Do ponto de vista do setor de transporte, o uso interno de biocombustíveis é muito superior ao de qualquer outro país. Nenhum país chega a 10% de uso de biocombustível. A maioria fica em torno de 3, 4, 5%. O Brasil tem 22% de biocombustíveis na frota.

Mesmo assim, tem que trilhar um caminho a mais, porque isso ainda não é suficiente para chegar ao Net Zero em 2050.

>>> Eixo 5 – a economia circular

O modelo atual, da economia linear, segue o roteiro –> extração de recursos naturais –> manufatura –> uso e –> descarte. Gera muita demanda por recursos naturais e produz muito resíduo. 

O objetivo é conseguir cada vez mais a reutilização, a remanufatura, ou reciclagem, recuperação energética para diminuir a demanda por novos recursos naturais e produzir menos rejeito.

Há várias medidas regulatórias, tributárias e de crédito que estão sendo implementadas. Com a reforma tributária, praticamente acabaram todos os créditos presumidos. Uma das únicas exceções é possibilitar o crédito recebido para reciclagem. 

>>> Eixo 6 – adaptação à mudança climática

A fim de preparar a infraestrutura e a saúde pública, estão sendo tomadas medidas para lidar com os impactos das mudanças climáticas, reconhecendo que parte da mudança climática já está contratada. E aí tem um conjunto de medidas para viabilizar o financiamento para adaptação à mudança do clima, seja com aval da União para os municípios fazerem isso, ou seja, preparação de defesa civil, as obras do PAC, que boa parte delas estão direcionadas também para lidar com áreas de encosta de morro, áreas sujeitas à inundação e por aí vai.
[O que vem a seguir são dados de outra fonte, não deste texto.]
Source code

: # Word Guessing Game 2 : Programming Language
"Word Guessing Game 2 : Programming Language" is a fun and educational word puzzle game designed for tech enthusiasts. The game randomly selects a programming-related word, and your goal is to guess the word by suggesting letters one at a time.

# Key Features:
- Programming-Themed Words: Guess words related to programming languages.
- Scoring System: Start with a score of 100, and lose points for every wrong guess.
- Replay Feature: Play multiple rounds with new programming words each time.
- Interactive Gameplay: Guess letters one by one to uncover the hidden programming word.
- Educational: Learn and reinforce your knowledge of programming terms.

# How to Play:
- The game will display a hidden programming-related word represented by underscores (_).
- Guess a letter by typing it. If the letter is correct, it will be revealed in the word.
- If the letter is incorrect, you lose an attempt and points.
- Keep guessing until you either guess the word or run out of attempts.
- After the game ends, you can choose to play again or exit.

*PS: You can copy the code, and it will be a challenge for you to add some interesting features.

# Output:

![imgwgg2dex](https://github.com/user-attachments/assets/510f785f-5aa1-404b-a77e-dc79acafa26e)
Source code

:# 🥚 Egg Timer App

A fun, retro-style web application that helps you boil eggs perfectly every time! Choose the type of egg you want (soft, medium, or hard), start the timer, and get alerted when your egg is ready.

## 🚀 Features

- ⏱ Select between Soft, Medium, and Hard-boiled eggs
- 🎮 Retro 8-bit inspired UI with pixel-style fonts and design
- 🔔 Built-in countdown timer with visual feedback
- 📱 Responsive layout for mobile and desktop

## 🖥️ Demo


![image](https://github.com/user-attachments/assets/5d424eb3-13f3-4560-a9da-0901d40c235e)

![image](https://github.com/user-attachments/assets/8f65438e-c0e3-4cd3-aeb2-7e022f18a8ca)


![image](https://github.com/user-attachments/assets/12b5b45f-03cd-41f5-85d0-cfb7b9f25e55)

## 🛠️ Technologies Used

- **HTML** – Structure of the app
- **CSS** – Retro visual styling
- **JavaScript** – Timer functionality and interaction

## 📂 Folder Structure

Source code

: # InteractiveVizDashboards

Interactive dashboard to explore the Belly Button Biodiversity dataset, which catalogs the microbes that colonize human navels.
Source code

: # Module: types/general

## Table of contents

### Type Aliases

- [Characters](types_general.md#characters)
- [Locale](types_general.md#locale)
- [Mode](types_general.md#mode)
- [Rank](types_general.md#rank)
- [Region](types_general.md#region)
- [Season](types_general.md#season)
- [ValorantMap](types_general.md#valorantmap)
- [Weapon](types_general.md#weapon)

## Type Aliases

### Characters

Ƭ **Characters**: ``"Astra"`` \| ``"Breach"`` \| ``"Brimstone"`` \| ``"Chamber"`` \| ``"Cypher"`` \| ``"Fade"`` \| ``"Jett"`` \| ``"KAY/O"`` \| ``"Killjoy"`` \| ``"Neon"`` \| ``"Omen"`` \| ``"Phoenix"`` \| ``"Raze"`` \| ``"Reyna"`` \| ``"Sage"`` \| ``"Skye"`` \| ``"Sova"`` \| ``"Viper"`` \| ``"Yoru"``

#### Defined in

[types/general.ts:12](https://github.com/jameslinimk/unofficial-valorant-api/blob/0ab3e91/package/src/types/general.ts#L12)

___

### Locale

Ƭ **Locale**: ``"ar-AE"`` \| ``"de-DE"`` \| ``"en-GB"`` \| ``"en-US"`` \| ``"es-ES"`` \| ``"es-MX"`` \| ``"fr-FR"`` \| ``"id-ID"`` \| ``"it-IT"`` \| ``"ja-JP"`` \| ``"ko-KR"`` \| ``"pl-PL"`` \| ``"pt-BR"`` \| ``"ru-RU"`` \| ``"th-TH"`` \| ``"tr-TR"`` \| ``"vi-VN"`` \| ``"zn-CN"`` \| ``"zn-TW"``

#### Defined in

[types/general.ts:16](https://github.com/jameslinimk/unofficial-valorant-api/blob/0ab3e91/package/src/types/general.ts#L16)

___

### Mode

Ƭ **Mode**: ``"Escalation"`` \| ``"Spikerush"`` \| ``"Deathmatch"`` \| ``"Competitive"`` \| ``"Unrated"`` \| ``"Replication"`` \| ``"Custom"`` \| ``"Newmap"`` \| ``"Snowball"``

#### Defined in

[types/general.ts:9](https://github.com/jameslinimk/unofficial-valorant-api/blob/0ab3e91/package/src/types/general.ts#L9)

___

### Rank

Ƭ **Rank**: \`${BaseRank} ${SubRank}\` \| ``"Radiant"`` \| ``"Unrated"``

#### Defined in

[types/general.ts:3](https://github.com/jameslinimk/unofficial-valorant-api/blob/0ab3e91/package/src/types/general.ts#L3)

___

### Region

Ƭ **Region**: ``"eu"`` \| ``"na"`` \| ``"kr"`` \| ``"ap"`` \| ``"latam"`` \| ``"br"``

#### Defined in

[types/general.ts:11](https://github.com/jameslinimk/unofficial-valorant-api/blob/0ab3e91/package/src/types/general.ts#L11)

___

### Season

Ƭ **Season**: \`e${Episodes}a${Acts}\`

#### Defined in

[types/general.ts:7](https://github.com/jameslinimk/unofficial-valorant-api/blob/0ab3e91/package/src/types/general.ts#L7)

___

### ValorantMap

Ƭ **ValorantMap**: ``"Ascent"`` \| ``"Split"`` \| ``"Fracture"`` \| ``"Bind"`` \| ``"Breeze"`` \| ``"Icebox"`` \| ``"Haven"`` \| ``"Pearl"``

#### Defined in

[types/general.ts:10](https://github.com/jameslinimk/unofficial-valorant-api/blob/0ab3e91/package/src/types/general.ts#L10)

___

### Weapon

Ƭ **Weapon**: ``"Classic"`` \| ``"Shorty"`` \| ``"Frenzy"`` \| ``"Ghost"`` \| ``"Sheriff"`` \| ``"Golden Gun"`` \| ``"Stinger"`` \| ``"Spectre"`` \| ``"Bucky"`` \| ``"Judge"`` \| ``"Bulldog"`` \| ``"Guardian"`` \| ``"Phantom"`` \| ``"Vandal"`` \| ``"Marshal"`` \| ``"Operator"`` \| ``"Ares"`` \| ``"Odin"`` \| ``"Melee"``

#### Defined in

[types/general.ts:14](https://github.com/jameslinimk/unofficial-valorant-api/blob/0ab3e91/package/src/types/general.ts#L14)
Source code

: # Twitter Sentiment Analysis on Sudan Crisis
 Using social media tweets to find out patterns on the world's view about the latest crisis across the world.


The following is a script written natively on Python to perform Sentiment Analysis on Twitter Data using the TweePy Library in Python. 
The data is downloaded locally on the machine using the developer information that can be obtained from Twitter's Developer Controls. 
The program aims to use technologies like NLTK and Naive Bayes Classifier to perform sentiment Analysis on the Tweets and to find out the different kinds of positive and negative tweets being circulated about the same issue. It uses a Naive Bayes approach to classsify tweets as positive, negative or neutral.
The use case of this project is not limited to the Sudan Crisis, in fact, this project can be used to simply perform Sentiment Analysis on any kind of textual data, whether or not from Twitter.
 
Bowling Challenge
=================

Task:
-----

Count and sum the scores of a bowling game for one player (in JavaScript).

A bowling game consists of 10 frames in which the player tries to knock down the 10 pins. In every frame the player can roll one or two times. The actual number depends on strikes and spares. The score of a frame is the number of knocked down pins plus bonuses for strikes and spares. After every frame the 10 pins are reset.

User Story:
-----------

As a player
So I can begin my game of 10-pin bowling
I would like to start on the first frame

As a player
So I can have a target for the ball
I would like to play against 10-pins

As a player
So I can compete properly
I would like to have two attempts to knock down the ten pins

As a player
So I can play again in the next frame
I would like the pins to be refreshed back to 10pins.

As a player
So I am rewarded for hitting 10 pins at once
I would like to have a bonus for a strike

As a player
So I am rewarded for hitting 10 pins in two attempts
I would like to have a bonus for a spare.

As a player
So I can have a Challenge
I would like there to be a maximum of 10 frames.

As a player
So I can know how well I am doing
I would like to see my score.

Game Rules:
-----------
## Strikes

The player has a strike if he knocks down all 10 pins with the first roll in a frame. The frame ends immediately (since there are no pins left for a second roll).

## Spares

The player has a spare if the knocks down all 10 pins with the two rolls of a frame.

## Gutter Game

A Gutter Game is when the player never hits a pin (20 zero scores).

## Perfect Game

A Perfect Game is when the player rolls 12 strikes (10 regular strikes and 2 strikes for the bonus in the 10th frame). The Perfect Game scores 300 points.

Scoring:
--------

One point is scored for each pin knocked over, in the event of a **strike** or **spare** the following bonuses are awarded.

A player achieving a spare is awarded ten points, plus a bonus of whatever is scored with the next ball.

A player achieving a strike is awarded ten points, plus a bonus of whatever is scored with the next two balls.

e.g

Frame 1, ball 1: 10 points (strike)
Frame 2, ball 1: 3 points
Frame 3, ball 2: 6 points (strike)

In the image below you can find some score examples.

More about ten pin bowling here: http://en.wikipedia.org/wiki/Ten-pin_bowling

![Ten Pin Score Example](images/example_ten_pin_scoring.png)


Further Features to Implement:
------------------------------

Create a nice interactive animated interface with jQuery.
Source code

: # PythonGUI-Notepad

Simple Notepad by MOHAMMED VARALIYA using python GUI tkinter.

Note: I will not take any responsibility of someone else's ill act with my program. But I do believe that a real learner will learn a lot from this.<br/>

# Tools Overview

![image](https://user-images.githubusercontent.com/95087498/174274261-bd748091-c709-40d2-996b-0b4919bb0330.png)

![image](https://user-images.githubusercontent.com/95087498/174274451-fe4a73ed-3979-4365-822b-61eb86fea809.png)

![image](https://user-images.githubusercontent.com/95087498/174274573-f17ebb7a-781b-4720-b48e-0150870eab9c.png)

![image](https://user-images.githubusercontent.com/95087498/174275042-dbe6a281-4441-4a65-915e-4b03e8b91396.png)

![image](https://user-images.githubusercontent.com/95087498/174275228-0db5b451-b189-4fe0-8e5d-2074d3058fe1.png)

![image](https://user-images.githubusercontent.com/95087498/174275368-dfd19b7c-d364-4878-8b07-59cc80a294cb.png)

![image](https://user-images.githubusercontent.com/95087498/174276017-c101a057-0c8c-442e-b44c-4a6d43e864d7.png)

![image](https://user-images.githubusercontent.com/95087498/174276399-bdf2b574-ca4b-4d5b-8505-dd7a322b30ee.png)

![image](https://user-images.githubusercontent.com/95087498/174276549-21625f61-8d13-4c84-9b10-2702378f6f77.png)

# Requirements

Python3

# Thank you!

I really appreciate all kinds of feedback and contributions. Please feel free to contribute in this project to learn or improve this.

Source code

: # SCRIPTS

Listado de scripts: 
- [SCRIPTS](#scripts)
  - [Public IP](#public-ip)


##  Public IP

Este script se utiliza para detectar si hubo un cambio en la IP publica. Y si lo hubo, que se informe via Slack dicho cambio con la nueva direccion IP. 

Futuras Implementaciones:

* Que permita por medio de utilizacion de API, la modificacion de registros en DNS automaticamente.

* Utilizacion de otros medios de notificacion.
O Brasil, talvez de maneira singular no restante do mundo, pode aproveitar isso como uma oportunidade de promover desenvolvimento econômico, distribuição de renda e agregação de valor e de tecnologia aqui no número do país.

<><> A estrutura

Há uma equipe no Ministério da Fazenda coordenando o plano. Cada Eixo está sendo construído com o Ministério envolvido. A maioria dos temas é transversal. Então, para cada um dos temas há um grupo envolvendo ministérios participantes, setor privado, ONGs.

No ano passado foi aprovado o marco regulatório do carbono, a lei do hidrogênio de baixo carbono, a lei do combustível do futuro, a lei do Ecoinvest, do Mover.